One word of caution when turning UHMD or Teflon... The strings are very strong for their size so under NO circumstances let them lay on or around anything (think arm here) that you don't want to suck into the chuck in an instant. Just a few strands around your wrist and you won't get the lathe shut down in time to save your arm. I know from experience turning UHMD on my 14 x 40. You will only do it ONCE.


----------



## Torque1st (Jan 18, 2008)

I was using a 3' long steel hook to collect a wad of stringers when it came loose from the work area. When I had a wad I would take the hook and all over to the chip dumpster which was 4 feet away. With a heavy welding glove on I would remove the wad from the hook and drop it in the dumpster. Unfortunately a long stringer from the machine picked that instant to lash out and entangle with a stringer from the wad, wrap itself around the chuck, and proceed with pulling the wad from my hand. The cut was a long one so stopping the machine to remove stringers in the middle of the pass was not possible. I actually finished the pass with my finger hanging loose b4 shutting down the machine. That was the nastiest batch of stainless I ever had to deal with. I don't even remember what alloy it was or which supplier it came from.

Modern CNC machines are nice in that they can be programmed to "bump" the feed and break chips.


----------



## gadget_lover (Jan 18, 2008)

Thanks for mentioning the strength of the stringers. I realized they are strong, but I never thought about a snagged stringer pulling my hands into contact with the chuck. 

Using Delrin, it's possible to find the right speed + feed to get a nice shower of chips, just like with aluminum.

Danile


----------



## yclo (Jan 19, 2008)

Ouch! Good tips guys, definitely safety first!

Container - Making the cap with female threads will definitely make it shorter, but what to do if you have a lathe that doesn't have power feed and you only have a tap/die set that is 18mm x 1mm. I'm stuck to making lights that use the same 18x1 thread for tailcap/body/bezel.

Have been trying to source a 13/16 x 20 tap/die set so I can make some E series parts, but haven't found anywhere that has decent shipping price. :help:

-YC


----------



## McGizmo (Jan 19, 2008)

It's great to have so much experience shared here! :thumbsup:

There is one additional device I found that has been an aid to cutting plastics for me on the occasion that I was trying to hold a tight tolerance and get a smooth surface. I came across a Vortec Cold Air Gun in searching for such a solution a few years back and especially when I was modding and needing to machine FR4 PCB's. Once the HDT of the resin is reached you stop cutting well. The Vortec gun is really handy but man does it suck the air!!!
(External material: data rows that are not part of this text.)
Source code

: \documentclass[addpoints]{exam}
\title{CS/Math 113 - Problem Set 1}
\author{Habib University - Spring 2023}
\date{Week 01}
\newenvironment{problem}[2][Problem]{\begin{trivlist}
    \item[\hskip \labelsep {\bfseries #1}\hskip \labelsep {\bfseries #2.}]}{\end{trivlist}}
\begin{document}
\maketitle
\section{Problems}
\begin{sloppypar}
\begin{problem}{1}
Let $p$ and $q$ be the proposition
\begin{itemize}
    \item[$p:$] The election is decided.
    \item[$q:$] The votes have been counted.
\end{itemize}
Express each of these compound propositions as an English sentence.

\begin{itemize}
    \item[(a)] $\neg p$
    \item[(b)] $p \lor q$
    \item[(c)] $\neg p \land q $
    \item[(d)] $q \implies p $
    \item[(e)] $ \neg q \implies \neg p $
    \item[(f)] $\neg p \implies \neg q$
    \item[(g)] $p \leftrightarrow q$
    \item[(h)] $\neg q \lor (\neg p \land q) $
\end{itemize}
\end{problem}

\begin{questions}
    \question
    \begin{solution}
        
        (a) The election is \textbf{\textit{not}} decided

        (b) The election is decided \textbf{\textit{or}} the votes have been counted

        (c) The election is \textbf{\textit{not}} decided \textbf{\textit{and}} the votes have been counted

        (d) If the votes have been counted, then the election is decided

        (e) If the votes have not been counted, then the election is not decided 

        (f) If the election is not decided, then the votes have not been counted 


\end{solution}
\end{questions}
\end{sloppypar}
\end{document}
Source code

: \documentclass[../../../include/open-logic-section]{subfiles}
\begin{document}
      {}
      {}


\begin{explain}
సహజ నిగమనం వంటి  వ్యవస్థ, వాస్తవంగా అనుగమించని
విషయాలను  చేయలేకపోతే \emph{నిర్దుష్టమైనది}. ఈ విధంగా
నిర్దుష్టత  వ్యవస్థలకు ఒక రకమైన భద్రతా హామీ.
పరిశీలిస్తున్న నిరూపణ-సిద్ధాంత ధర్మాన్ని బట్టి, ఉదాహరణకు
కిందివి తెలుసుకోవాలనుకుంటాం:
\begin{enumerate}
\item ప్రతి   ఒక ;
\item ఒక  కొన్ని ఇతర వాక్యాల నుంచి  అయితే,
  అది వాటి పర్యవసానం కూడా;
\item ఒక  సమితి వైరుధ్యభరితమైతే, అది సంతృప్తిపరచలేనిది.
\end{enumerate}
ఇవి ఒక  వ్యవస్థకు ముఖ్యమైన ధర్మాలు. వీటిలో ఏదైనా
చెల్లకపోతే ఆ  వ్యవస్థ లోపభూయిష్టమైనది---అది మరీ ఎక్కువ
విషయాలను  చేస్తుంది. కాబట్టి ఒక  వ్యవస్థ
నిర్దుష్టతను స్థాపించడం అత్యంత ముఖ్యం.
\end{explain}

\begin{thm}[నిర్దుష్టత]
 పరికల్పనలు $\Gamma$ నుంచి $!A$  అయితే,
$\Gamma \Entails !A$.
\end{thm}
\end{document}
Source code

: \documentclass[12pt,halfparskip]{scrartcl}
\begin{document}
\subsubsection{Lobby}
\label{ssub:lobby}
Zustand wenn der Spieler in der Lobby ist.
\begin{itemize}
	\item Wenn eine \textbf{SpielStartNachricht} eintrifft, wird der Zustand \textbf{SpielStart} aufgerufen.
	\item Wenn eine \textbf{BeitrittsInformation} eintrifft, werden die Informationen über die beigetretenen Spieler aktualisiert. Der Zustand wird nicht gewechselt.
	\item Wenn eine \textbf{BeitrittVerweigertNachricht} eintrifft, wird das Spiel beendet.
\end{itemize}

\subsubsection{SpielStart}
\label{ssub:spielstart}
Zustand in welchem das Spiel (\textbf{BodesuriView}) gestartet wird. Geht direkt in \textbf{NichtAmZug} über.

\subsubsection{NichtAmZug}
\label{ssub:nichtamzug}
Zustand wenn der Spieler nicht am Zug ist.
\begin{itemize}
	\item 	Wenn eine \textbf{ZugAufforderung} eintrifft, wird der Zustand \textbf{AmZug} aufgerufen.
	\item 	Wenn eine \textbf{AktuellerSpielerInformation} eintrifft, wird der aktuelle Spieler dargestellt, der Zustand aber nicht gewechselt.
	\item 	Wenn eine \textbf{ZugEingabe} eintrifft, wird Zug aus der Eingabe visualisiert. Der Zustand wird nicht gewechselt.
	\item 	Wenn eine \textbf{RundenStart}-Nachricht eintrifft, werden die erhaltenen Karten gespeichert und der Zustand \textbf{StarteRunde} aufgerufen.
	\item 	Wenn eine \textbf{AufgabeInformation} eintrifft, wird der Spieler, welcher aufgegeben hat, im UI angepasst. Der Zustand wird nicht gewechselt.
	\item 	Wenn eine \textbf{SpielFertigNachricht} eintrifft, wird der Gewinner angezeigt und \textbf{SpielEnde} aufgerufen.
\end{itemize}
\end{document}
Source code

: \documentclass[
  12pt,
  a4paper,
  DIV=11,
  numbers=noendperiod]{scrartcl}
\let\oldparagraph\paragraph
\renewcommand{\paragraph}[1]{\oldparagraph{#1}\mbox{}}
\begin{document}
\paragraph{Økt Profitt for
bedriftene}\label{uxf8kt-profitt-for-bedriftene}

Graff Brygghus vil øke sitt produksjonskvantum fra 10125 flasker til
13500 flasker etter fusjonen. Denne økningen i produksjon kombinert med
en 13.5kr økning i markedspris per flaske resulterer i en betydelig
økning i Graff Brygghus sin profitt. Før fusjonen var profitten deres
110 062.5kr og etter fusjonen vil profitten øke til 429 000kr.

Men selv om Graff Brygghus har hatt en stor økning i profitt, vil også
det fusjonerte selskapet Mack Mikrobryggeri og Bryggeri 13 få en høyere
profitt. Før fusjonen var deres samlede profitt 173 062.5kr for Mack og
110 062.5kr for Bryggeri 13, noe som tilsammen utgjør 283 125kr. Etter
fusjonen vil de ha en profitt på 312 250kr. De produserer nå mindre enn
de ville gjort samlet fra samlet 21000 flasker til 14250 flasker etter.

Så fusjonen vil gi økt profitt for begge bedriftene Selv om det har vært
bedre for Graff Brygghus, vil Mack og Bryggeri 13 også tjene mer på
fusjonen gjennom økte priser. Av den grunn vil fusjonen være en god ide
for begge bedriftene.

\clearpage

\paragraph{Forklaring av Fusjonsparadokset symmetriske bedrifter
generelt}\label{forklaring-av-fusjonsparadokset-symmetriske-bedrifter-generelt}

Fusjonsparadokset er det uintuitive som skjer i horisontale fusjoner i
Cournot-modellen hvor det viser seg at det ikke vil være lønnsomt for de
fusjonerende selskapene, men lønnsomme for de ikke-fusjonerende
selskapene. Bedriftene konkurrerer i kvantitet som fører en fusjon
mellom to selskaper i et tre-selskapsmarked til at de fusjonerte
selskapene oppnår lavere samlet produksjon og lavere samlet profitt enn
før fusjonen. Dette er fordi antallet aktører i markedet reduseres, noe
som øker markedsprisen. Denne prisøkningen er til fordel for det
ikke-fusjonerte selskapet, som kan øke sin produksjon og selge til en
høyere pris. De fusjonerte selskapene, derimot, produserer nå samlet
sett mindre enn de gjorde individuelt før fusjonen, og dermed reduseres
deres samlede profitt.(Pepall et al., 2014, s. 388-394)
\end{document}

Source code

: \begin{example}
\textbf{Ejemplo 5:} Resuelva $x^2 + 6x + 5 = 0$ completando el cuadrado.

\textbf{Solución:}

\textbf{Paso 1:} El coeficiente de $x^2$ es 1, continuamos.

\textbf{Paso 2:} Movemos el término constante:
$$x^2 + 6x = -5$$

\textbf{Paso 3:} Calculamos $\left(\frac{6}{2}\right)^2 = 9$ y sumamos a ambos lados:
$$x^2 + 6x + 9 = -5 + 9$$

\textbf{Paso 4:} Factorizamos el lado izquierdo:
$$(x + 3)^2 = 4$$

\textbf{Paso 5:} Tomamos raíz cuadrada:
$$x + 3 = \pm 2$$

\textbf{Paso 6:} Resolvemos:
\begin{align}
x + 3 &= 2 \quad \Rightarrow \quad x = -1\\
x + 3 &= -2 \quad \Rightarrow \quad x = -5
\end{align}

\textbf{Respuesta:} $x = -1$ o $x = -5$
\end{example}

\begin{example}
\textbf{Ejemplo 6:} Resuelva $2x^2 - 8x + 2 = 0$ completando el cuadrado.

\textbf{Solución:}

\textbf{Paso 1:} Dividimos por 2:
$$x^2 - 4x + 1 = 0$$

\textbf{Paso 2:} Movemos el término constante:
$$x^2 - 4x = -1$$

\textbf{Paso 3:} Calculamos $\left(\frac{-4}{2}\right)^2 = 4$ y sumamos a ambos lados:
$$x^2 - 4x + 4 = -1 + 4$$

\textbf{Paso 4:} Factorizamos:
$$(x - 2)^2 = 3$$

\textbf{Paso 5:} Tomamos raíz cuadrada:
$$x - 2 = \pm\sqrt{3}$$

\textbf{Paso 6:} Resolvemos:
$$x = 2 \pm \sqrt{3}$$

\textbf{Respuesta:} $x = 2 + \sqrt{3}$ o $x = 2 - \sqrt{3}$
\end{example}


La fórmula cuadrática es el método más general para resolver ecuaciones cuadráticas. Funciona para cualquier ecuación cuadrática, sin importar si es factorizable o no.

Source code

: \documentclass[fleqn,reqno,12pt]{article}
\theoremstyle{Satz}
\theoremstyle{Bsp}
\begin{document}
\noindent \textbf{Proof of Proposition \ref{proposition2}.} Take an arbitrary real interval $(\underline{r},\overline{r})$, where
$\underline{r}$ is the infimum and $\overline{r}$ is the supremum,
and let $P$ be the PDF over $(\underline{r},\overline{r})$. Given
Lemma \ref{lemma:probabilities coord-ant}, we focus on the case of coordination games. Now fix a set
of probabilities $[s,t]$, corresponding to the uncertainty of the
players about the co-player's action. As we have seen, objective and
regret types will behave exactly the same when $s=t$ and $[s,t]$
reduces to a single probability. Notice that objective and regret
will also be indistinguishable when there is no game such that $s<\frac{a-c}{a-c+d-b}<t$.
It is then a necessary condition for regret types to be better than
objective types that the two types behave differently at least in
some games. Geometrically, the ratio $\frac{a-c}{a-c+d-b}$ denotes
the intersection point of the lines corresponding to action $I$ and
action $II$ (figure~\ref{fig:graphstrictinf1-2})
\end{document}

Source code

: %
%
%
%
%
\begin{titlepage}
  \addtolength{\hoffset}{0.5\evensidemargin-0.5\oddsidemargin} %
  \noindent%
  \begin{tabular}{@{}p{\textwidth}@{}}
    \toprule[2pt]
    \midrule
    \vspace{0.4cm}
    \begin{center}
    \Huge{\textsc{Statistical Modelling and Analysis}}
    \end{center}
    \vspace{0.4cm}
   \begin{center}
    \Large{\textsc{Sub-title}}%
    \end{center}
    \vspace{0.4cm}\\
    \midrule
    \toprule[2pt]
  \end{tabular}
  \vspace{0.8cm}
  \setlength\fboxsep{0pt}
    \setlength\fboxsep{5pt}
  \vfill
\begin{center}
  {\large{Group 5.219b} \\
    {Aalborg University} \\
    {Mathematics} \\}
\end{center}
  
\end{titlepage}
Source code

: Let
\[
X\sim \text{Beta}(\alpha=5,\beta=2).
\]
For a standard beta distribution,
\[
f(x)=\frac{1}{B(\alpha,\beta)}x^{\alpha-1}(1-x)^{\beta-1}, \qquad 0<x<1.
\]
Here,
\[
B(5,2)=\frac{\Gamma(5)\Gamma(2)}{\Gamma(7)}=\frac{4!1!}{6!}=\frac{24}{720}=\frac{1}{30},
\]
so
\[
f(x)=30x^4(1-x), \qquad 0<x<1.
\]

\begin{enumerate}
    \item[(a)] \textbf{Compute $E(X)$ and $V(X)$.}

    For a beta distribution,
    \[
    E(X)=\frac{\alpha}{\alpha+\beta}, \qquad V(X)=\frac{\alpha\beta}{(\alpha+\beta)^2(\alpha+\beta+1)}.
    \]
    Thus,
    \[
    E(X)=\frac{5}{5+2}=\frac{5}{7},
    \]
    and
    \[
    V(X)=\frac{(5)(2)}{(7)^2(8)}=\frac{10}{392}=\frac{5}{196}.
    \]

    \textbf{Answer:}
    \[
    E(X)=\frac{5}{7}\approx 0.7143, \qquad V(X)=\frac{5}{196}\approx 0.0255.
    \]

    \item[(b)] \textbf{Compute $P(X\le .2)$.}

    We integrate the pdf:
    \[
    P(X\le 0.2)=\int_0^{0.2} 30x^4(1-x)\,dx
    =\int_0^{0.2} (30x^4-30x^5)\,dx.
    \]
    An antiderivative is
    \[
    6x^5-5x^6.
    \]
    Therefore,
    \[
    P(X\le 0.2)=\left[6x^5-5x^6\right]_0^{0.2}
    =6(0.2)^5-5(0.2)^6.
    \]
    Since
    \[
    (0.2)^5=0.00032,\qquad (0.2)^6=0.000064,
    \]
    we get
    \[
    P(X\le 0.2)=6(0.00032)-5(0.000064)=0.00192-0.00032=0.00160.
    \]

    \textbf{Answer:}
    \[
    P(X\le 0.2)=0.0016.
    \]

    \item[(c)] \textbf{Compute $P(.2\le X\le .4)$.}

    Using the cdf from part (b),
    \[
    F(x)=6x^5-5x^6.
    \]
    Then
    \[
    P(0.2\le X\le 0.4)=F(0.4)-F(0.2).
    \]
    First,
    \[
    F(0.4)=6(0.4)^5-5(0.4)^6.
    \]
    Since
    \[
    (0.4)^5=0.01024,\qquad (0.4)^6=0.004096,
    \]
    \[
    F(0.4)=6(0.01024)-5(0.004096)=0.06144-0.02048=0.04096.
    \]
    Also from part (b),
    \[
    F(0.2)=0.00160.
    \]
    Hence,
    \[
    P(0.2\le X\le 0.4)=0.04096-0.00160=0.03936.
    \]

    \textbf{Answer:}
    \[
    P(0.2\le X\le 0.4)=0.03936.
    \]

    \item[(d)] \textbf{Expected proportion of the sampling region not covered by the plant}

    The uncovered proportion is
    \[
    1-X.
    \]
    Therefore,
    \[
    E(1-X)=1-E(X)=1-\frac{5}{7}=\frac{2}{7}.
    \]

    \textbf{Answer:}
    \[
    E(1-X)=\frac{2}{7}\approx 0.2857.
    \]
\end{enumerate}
I would think if you can hold tight enough tolerances on your parts and are using material with a high CTE, you could cool one part with the air gun while heating its mate with a heat gun and probably do some nice press fits that won't budge when the materials are at the same temp. If you could install a heat sink for instance in this manner, you would probably have a great thermal bond between sink and host with minimal resistance.

When my brother and I ran our Vespa shop, we had a customer who was an engineer in a cryogenics lab that did aerospace work. He impressed upon me that many materials can be made to shrink by cooling to a greater delta in dimension than they could be made to expand by heating. I only mention this because another thing I have found with machining plastic is that warm or hot plastic will measure different when cooled. IE. drilled holes often seem undersized to me after they cool if I let them get real hot while drilling them. :shrug:


----------



## Data (Jan 19, 2008)

Don, I got one of those cold air guns, it came with my Monarch lathe. It is fun to play with but I have not used it on any machining yet. It does not put out a super cold blast like a CO2 tank does but it may be enough for thin wall plastic. Thanks for the idea, I will keep it in mind if I aggressively cut plastic on the Monarch (on the Mori I run the coolant).


----------



## CNC Dan (Jan 20, 2008)

Chips not breaking is a big problem with plastics.
If you can interupt the cut to make smaller strings that can help.
Also clean away the chips often to prevent build up.

If you have the room, you can also try a shop vac to pull away the string as it forms.


----------